Extra virgin olive oil
Olive oil is divided into several quality grades under EU regulations. The three most common in retail are extra virgin olive oil, virgin olive oil and olive oil (a blend of refined and virgin olive oil).
Classification of olive oil
Olive oil is divided into several quality grades under EU regulations. The three most common in retail are extra virgin olive oil, virgin olive oil and olive oil (a blend of refined and virgin olive oil).
Extra virgin olive oil is the highest grade. For an oil to receive that classification it must meet specific requirements for both chemical composition and sensory quality.
Chemical requirements
The most important chemical requirement is that the oil's free fatty acid content (acidity) must not exceed 0.8%. The lower the acidity, the better the olives and the oil have been handled.
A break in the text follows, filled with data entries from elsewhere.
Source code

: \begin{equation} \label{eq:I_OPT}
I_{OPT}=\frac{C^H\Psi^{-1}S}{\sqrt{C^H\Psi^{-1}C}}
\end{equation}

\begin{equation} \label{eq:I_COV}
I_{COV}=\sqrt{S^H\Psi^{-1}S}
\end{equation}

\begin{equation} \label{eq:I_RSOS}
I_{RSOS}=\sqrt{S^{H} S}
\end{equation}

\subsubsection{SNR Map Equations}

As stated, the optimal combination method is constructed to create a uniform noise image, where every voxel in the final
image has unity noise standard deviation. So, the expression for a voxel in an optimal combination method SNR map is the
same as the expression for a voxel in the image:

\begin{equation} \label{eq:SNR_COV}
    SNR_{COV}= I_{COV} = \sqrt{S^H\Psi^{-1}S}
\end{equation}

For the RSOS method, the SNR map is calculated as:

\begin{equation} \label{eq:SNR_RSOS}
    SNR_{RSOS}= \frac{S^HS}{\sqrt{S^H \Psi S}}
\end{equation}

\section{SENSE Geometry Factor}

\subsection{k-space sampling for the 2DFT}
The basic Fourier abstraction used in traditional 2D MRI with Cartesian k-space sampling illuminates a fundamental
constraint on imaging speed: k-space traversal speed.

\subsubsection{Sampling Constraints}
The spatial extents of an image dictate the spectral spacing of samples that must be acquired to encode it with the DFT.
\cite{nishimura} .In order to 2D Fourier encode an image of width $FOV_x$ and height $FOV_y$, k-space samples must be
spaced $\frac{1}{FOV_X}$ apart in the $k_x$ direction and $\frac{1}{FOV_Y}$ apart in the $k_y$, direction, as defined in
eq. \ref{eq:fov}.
In addition, there are threshold values for peroxide value (a measure of oxidation), UV absorbance and wax content, among others. Taken together, these values give a picture of the oil's freshness and authenticity.
Sensory requirements
Beyond the chemical values, an extra virgin olive oil must pass a sensory panel assessment. This means trained tasters evaluate the oil and confirm it has fruitiness and is free from defects such as rancidity, mustiness or wine and vinegar notes.
It is the sensory assessment that distinguishes extra virgin olive oil from virgin olive oil. An oil with low acidity but sensory defects cannot be classified as extra virgin.
What this means in practice
The classification extra virgin olive oil indicates that the oil meets a baseline level of quality. It doesn't say much about how high the quality actually is, however. Within the extra virgin category you'll find everything from relatively mild, neutral oils to very intense oils with high polyphenol content.
If you want to know more about what separates a good extra virgin olive oil from an outstanding one, you need to look at parameters such as polyphenol content, fatty acid profile and sensory character — things that the classification itself doesn't reveal.
Common misconceptions
"Extra virgin means the oil is the best." It's true that it's the highest grade, but quality varies enormously within the category.
"0.8% acidity is good." That's the maximum limit. A genuinely good extra virgin olive oil often sits at 0.2–0.3% or lower.
"All extra virgin oils taste the same." The flavour profile varies considerably depending on olive variety, harvest timing, pressing method and origin.